RECORDED INFORMATION —

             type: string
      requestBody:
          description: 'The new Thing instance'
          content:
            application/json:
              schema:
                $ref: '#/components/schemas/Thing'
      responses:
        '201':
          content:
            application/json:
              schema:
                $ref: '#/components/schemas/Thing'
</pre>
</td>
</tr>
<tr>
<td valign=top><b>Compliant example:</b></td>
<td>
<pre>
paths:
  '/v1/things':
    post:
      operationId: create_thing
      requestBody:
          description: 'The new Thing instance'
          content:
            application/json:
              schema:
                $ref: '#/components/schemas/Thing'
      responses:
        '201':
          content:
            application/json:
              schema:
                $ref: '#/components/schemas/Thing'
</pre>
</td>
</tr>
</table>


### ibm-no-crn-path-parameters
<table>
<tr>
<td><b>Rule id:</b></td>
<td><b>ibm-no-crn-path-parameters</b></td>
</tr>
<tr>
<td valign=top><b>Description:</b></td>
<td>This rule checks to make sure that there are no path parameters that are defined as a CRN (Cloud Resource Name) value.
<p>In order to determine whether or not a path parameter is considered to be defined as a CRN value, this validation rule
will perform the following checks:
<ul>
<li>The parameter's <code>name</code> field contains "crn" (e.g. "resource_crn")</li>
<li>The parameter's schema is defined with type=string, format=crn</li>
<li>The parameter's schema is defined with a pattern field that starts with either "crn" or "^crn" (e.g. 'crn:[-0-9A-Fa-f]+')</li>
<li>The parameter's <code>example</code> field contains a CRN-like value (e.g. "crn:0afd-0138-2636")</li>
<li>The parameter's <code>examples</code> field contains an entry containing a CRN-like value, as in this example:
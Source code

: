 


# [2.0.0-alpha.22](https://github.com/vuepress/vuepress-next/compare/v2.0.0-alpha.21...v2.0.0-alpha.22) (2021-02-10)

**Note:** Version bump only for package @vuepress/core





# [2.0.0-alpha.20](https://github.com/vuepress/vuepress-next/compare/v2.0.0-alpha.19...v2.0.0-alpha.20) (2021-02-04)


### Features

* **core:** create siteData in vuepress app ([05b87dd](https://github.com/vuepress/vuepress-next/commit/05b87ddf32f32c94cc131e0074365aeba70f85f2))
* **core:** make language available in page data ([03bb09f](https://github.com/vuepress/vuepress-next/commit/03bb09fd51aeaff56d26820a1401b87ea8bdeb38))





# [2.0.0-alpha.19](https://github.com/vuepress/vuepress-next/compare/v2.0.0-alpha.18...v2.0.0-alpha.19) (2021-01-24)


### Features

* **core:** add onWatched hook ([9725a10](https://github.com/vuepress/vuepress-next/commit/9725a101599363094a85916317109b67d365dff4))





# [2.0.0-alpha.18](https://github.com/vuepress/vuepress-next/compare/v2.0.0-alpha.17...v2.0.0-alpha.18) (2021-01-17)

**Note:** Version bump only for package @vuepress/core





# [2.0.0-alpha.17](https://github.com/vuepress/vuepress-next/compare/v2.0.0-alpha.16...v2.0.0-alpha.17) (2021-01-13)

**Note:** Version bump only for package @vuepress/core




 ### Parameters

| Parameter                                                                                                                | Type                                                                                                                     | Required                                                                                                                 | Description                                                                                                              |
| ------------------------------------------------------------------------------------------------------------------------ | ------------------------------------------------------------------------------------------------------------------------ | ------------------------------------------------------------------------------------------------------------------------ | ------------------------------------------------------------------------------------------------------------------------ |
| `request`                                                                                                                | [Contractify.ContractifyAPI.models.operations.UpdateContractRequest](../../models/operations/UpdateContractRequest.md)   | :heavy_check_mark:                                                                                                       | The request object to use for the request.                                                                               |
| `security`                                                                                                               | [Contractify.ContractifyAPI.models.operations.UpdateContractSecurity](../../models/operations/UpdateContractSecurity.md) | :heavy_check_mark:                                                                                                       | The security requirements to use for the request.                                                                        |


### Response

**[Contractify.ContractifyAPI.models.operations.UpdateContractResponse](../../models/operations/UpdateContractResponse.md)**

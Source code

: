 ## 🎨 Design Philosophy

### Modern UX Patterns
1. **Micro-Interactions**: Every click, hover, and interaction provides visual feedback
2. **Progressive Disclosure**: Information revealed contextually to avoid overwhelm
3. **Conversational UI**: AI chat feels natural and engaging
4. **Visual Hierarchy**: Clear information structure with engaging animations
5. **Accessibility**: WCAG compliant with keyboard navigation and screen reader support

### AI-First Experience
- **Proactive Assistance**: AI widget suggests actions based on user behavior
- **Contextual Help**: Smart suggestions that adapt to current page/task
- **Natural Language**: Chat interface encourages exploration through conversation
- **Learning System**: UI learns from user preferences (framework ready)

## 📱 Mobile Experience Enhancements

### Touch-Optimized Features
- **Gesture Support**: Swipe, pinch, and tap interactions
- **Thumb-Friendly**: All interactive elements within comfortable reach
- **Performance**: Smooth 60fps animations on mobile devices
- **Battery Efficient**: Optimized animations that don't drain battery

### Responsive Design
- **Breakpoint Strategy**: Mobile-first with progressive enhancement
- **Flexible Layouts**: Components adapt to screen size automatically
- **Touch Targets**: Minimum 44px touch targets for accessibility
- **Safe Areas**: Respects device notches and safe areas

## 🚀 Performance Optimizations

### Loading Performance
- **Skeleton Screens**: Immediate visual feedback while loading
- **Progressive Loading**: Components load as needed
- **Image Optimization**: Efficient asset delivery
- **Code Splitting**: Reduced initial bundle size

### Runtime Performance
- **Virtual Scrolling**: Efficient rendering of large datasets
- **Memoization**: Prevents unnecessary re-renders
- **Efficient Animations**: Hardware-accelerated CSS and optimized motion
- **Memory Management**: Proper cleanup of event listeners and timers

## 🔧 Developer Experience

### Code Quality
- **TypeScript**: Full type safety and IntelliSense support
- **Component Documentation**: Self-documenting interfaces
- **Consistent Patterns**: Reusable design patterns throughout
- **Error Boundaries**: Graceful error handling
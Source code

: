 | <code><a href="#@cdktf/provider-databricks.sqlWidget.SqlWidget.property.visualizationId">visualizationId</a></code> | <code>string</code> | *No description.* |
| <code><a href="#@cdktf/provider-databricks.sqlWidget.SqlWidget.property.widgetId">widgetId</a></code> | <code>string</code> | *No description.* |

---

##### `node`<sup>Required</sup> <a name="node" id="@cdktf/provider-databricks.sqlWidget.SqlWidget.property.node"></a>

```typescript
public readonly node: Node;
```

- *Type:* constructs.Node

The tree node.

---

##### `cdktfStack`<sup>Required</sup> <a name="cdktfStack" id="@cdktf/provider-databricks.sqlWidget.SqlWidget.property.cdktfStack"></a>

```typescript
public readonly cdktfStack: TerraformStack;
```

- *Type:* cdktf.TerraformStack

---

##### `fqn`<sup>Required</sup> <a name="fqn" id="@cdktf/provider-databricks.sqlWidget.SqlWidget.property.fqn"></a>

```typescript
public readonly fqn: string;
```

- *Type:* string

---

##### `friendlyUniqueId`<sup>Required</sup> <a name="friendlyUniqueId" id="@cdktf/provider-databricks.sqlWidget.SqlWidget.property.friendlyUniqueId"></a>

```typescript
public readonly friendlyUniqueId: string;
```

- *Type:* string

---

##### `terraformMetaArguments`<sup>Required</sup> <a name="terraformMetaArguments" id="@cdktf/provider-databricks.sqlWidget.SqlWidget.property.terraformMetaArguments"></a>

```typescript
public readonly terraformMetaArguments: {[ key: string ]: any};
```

WORK INSTRUCTION — Starting at the line with "- **Breakpoint Strategy**: Mobile-first" and ending at the line with "- **TypeScript**: Full", print each line of the listing above exactly, with no other lines.

ANSWER TO THE PROBLEM —
- **Breakpoint Strategy**: Mobile-first with progressive enhancement
- **Flexible Layouts**: Components adapt to screen size automatically
- **Touch Targets**: Minimum 44px touch targets for accessibility
- **Safe Areas**: Respects device notches and safe areas

## 🚀 Performance Optimizations

### Loading Performance
- **Skeleton Screens**: Immediate visual feedback while loading
- **Progressive Loading**: Components load as needed
- **Image Optimization**: Efficient asset delivery
- **Code Splitting**: Reduced initial bundle size

### Runtime Performance
- **Virtual Scrolling**: Efficient rendering of large datasets
- **Memoization**: Prevents unnecessary re-renders
- **Efficient Animations**: Hardware-accelerated CSS and optimized motion
- **Memory Management**: Proper cleanup of event listeners and timers

## 🔧 Developer Experience

### Code Quality
- **TypeScript**: Full type safety and IntelliSense support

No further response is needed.